Although the always-inscrutable FSOC’s read-out of its last meeting was clear only with respect to approval of prior meeting minutes, the brief mention of ongoing U.S. work to address nonbank financial intermediation (NBFI) was so tantalizing that we ventured down darkened corners of key agencies to get a read-out of our own. Two conclusions came to light: the U.S. will take tough action on limiting bank/NBFI interconnections in its pending bank capital rewrite and FSOC is fine with the SEC’s recent MMF and open-end fund proposals even if pretty much no one else is.
First to the capital rewrites and how costly they could be. In its most recent NBFI review, the FSB took sharp issue with the extent to which the U.S. has taken sufficient steps to curb the inter-connected risks to NBFIs evident even before the 2020 market collapse. We expect the banking agencies not only to issue the end-game rules discussed in my last memo, but also to make good on the U.S. promise to Basel well before the game nominally ended with the 2017 revisions.
This means new capital standards costing banks big when it comes to bank equity investments in funds and higher risk weightings for exposures to unregulated financial institutions. It also means new capital requirements absorbing “step-in” risk – i.e., the extent to which reputational risk forces banks to stand by their off-balance sheet funds, SIVs, or other instrumentalities. Two banks in fact supported affiliated funds in MMFs during the 2020 crisis, adding urgency to this concern and countering prior arguments that only investors – not sponsors – bear fund risk.
Beyond these capital rules, FSOC is revisiting its 2015 ideas to reduce inter-connections between big banks and investment advisers. Much in FSOC’s outline for investment funds is now being visited upon hedge funds, family offices, MMFs and OEFs (see below), but FSOC saw a lot of other systemic risks it wants to quash.
What’s still left undone are proposals to curtail concentrated or affiliated market infrastructure supporting NBFIs, restrictions that would impose firewalls and other constraints on big banks with significant asset-management operations as well as on the few banks with major custody or transfer-agency operations. Almost a decade ago, FSOC doubted the extent to which post Dodd-Frank GSIB and financial-market utility designations fully ensured resilience under stress and objectivity in the face of conflicts of interest.
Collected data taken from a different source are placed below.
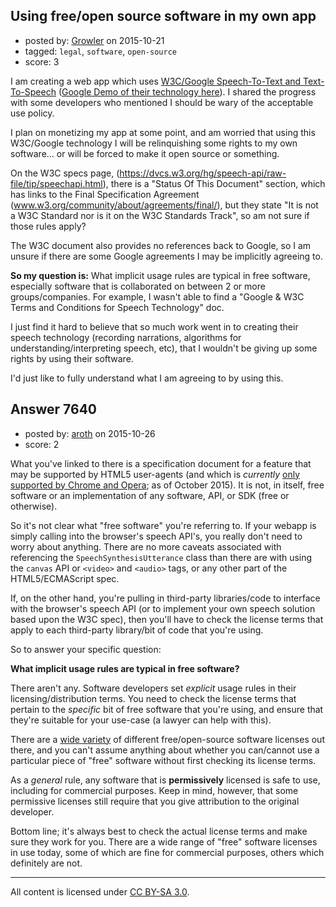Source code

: ## Using free/open source software in my own app

- posted by: [Growler](https://stackexchange.com/users/238615/growler) on 2015-10-21
- tagged: `legal`, `software`, `open-source`
- score: 3

I am creating a web app which uses [W3C/Google Speech-To-Text and Text-To-Speech][1] ([Google Demo of their technology here][2]). I shared the progress with some developers who mentioned I should be wary of the acceptable use policy.

I plan on monetizing my app at some point, and am worried that using this W3C/Google technology I will be relinquishing some rights to my own software... or will be forced to make it open source or something.

On the W3C specs page, (https://dvcs.w3.org/hg/speech-api/raw-file/tip/speechapi.html), there is a "Status Of This Document" section, which has links to the Final Specification Agreement (www.w3.org/community/about/agreements/final/), but they state "It is not a W3C Standard nor is it on the W3C Standards Track", so am not sure if those rules apply?

The W3C document also provides no references back to Google, so I am unsure if there are some Google agreements I may be implicitly agreeing to.

**So my question is:** What implicit usage rules are typical in free software, especially software that is collaborated on between 2 or more groups/companies. For example, I wasn't able to find a "Google & W3C Terms and Conditions for Speech Technology" doc.

I just find it hard to believe that so much work went in to creating their speech technology (recording narrations, algorithms for understanding/interpreting speech, etc), that I wouldn't be giving up some rights by using their software. 

I'd just like to fully understand what I am agreeing to by using this.


  [1]: https://dvcs.w3.org/hg/speech-api/raw-file/tip/speechapi.html
  [2]: https://www.google.com/intl/en/chrome/demos/speech.html


## Answer 7640

- posted by: [aroth](https://stackexchange.com/users/301489/aroth) on 2015-10-26
- score: 2

<p>What you've linked to there is a specification document for a feature that may be supported by HTML5 user-agents (and which is <em>currently</em> <a href="http://caniuse.com/#feat=speech-recognition" rel="nofollow">only supported by Chrome and Opera</a>; as of October 2015).  It is not, in itself, free software or an implementation of any software, API, or SDK (free or otherwise).</p>

<p>So it's not clear what "free software" you're referring to.  If your webapp is simply calling into the browser's speech API's, you really don't need to worry about anything.  There are no more caveats associated with referencing the <code>SpeechSynthesisUtterance</code> class than there are with using the <code>canvas</code> API or <code>&lt;video&gt;</code> and <code>&lt;audio&gt;</code> tags, or any other part of the HTML5/ECMAScript spec.    </p>

<p>If, on the other hand, you're pulling in third-party libraries/code to interface with the browser's speech API (or to implement your own speech solution based upon the W3C spec), then you'll have to check the license terms that apply to each third-party library/bit of code that you're using.  </p>

<p>So to answer your specific question:</p>

<p><strong>What implicit usage rules are typical in free software?</strong></p>

<p>There aren't any.  Software developers set <em>explicit</em> usage rules in their licensing/distribution terms.  You need to check the license terms that pertain to the <em>specific</em> bit of free software that you're using, and ensure that they're suitable for your use-case (a lawyer can help with this).  </p>

<p>There are a <a href="https://en.wikipedia.org/wiki/Comparison_of_free_and_open-source_software_licenses" rel="nofollow">wide variety</a> of different free/open-source software licenses out there, and you can't assume anything about whether you can/cannot use a particular piece of "free" software without first checking its license terms.  </p>

<p>As a <em>general</em> rule, any software that is <strong>permissively</strong> licensed is safe to use, including for commercial purposes.  Keep in mind, however, that some permissive licenses still require that you give attribution to the original developer.  </p>

<p>Bottom line; it's always best to check the actual license terms and make sure they work for you.  There are a wide range of "free" software licenses in use today, some of which are fine for commercial purposes, others which definitely are not.</p>




---

All content is licensed under [CC BY-SA 3.0](https://creativecommons.org/licenses/by-sa/3.0/).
Maybe now, these standards and the broader GSIB construct suffice. Then again, maybe not.
There’s a lot on FSOC’s plate and we expect them to do little in public beyond prod the banking agencies to do FSB’s bidding on overdue capital standards, turning back to systemic questions only after FSOC has finalized the pending, sure-to-be-controversial rewrite of systemic-designation standards. But, while FSOC ponders, the SEC will continue to act, not only finalizing its investment-adviser and fund rules, but also moving fast on its controversial custody rewrite. As an in-depth FedFin report will detail, this does a lot to crypto and, largely unnoticed, also to banks acting as custodians. If the Commission persists and ends the fiduciary safety blanket and mandates custodial indemnification, the capital cost of acting as a custodian will go way up and the NBFI business model will change still more.